Je la regardai boire son gin orange à petites gorgées.
— Dis-moi, ça dure depuis combien de temps ?
— Je ne sais pas. Ça a dû commencer avant la mort de maman. Ça a été très progressif.
— Tu n’as pas pensé à le mettre dans une maison de retraite ?
— Je ne peux pas faire ça. Il n’est pas vieux. Il n’a pas encore soixante-dix ans. Il n’est pas malade. Il est seulement un peu distrait par moments.
— Il a vu un médecin ?
— Il n’aime pas les médecins. Cette histoire avec le ketchup…
— Oui ?
— Je crois qu’il a seulement essayé de se montrer amical. Il voulait amuser Rosie, la faire rire. Il ne s’est pas rendu compte de l’effet que ça pouvait avoir. (Elle hésita, ajouta avec prudence :) Il n’a jamais trop su s’y prendre avec les enfants.
— Et qu’est-ce qu’en dit David ?
— Je ne veux pas trop l’embêter avec ça. Il est très occupé, en ce moment. Il est possible qu’il ait un nouveau travail…
— Mais il a sûrement remarqué quelque chose ?
— Voilà quelque temps qu’il n’a pas vu papa. De toute façon, la plupart du temps, il est normal.
Je me faisais l’impression de travailler pour l’Inquisition.
— Et qu’a dit Rosie ?
— En fait, rien. (Janet promena son doigt au bord du verre.) Je lui ai dit que son grand-père lui avait fait une farce et que c’était l’une de ces plaisanteries d’adultes que les enfants ne comprennent pas toujours. Elle a hoché la tête et c’est tout.
La soirée s’était finalement bien passée.

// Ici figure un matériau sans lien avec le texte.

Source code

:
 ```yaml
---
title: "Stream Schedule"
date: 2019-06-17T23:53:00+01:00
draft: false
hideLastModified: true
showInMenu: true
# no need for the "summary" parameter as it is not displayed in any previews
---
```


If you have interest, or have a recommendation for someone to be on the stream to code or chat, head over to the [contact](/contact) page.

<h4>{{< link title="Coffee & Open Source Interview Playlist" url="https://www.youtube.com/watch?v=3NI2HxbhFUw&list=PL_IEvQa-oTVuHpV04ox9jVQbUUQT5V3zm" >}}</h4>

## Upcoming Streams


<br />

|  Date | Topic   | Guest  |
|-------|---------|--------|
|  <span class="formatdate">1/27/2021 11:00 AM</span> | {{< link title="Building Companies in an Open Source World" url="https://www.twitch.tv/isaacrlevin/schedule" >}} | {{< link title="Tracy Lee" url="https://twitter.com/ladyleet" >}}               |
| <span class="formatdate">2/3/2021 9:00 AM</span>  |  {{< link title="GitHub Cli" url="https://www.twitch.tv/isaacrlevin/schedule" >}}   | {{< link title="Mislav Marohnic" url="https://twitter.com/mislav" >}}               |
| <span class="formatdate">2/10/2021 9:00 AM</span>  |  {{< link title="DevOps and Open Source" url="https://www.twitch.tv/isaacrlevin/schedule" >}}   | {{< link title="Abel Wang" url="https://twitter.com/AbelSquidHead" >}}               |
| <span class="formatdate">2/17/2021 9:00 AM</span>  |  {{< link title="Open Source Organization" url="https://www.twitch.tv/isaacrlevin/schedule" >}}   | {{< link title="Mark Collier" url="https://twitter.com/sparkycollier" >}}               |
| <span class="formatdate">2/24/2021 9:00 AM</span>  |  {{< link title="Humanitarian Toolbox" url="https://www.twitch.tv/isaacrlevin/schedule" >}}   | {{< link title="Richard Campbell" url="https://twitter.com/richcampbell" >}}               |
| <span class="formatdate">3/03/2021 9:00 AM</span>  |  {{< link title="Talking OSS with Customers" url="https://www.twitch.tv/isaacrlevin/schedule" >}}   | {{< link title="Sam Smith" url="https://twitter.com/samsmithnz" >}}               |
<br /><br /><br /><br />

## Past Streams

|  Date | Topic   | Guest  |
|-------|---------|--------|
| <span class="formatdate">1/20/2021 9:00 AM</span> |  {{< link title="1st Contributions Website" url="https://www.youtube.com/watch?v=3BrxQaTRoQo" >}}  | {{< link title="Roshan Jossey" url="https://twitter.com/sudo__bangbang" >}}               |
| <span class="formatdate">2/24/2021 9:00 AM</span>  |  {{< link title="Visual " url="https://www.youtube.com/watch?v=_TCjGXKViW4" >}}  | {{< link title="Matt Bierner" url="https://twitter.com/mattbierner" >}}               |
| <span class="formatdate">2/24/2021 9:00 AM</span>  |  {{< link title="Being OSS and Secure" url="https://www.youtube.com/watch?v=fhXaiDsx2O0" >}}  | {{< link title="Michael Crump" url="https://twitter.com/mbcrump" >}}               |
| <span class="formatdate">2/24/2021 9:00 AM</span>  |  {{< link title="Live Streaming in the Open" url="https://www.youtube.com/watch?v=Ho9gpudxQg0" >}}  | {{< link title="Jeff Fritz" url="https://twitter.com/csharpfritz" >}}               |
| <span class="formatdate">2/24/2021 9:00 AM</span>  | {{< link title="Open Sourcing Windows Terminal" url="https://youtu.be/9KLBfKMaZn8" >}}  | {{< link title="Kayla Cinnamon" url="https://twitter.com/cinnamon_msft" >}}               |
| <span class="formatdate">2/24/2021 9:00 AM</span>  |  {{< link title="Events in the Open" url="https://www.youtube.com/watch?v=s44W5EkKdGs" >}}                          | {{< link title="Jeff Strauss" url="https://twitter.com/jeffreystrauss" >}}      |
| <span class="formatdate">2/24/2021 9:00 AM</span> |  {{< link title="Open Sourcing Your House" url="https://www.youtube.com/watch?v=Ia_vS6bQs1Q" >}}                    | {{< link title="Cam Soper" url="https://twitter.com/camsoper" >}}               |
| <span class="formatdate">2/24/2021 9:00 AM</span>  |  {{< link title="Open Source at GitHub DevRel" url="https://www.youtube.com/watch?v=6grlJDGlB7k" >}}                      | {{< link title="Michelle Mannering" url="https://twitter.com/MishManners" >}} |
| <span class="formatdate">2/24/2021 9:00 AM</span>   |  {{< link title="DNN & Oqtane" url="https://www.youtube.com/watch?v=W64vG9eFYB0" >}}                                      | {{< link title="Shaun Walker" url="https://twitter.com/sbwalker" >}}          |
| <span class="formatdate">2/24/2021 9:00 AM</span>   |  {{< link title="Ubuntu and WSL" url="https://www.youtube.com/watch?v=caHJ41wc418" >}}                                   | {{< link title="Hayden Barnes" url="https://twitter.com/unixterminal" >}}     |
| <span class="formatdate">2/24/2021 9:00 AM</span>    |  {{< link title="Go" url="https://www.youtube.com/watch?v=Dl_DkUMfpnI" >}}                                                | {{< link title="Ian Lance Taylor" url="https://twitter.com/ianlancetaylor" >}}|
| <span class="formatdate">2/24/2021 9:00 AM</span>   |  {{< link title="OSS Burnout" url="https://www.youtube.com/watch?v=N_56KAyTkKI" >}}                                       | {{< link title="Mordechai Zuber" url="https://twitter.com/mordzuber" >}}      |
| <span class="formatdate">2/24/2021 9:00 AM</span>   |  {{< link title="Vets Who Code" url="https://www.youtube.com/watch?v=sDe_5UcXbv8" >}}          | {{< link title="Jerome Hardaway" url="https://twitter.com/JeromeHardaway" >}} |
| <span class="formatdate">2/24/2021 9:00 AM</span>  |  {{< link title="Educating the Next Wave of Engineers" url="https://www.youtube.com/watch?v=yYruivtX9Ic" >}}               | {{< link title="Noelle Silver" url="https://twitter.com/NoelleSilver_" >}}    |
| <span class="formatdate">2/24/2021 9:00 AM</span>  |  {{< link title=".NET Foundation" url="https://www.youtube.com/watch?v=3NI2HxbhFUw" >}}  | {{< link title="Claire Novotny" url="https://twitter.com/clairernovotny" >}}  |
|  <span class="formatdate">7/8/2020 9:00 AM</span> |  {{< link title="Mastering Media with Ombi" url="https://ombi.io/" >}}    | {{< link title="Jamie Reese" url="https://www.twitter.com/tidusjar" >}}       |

Rosie s’était endormie, à l’instar de son redoutable grand-père. Janet et moi avons fait griller des tas de toasts sur le feu dans le salon et laissé tomber de la confiture partout sur le devant de la cheminée. Janet m’incitait à parler de Henry, mais je n’en avais pas envie, ce soir-là du moins. Nous l’avons donc complètement ignoré (ce qui lui aurait fortement déplu) et j’en fus très contente. Et j’étais là à jouer les dures à cuire alors qu’intérieurement j’avais l’impression d’être en compote, comme je l’avais été pendant toutes mes années d’école. Janet et M. Treevor me donnaient le sentiment d’être de nouveau utiles. Nous choisissons notre famille, surtout quand nos géniteurs ne nous satisfont pas vraiment.